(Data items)
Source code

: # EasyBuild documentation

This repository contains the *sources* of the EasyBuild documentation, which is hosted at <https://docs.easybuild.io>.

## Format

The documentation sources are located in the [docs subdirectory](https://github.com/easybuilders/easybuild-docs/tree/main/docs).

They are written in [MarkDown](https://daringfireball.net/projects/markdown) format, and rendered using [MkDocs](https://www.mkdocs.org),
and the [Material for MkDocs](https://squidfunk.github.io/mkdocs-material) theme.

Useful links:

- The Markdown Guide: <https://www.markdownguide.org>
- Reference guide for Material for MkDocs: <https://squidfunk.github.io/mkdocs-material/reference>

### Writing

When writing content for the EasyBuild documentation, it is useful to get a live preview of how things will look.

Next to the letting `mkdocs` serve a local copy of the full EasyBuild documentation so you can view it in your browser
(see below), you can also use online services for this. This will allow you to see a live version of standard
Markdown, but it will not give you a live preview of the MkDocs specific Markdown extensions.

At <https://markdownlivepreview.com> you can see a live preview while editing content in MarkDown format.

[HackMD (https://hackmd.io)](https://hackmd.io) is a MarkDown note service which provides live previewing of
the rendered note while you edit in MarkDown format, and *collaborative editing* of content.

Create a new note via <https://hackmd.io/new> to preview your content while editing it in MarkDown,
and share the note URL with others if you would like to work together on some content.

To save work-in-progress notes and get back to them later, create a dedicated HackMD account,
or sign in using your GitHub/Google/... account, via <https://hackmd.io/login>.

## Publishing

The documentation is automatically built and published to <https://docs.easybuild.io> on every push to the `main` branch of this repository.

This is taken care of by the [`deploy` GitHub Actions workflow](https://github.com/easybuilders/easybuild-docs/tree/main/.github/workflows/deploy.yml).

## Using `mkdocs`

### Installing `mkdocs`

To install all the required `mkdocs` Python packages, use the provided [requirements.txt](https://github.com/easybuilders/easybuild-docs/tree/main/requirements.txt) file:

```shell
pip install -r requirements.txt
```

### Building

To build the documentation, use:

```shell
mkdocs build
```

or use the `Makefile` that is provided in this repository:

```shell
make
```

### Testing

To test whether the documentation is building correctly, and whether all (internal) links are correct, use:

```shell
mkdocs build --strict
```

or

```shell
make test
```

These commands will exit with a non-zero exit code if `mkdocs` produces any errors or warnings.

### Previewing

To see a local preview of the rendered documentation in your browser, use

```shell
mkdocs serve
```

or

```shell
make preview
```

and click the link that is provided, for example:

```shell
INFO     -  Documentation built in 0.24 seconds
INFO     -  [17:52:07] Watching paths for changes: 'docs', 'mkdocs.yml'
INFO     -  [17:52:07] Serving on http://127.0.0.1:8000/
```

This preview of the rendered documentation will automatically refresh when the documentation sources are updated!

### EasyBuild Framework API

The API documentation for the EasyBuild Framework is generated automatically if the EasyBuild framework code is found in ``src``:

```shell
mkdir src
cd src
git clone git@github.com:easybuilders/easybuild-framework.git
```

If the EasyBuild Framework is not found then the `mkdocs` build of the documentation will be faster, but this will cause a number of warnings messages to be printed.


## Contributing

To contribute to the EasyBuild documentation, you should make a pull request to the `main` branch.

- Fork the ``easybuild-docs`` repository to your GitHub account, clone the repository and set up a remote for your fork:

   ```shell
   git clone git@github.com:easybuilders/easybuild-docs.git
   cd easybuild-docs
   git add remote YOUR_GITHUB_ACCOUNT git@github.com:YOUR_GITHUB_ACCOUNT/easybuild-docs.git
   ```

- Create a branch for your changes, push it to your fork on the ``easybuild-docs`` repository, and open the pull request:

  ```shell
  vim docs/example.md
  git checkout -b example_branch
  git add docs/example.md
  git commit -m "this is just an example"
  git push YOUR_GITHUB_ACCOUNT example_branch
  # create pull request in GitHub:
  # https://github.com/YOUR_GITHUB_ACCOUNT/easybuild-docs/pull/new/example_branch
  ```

## Assignment
From the entries above, write out only the lines starting at the line that holds "### Writing" and ending at the line that holds "(see below), you", keeping both and matching them exactly.

## Solution
### Writing

When writing content for the EasyBuild documentation, it is useful to get a live preview of how things will look.

Next to the letting `mkdocs` serve a local copy of the full EasyBuild documentation so you can view it in your browser
(see below), you can also use online services for this. This will allow you to see a live version of standard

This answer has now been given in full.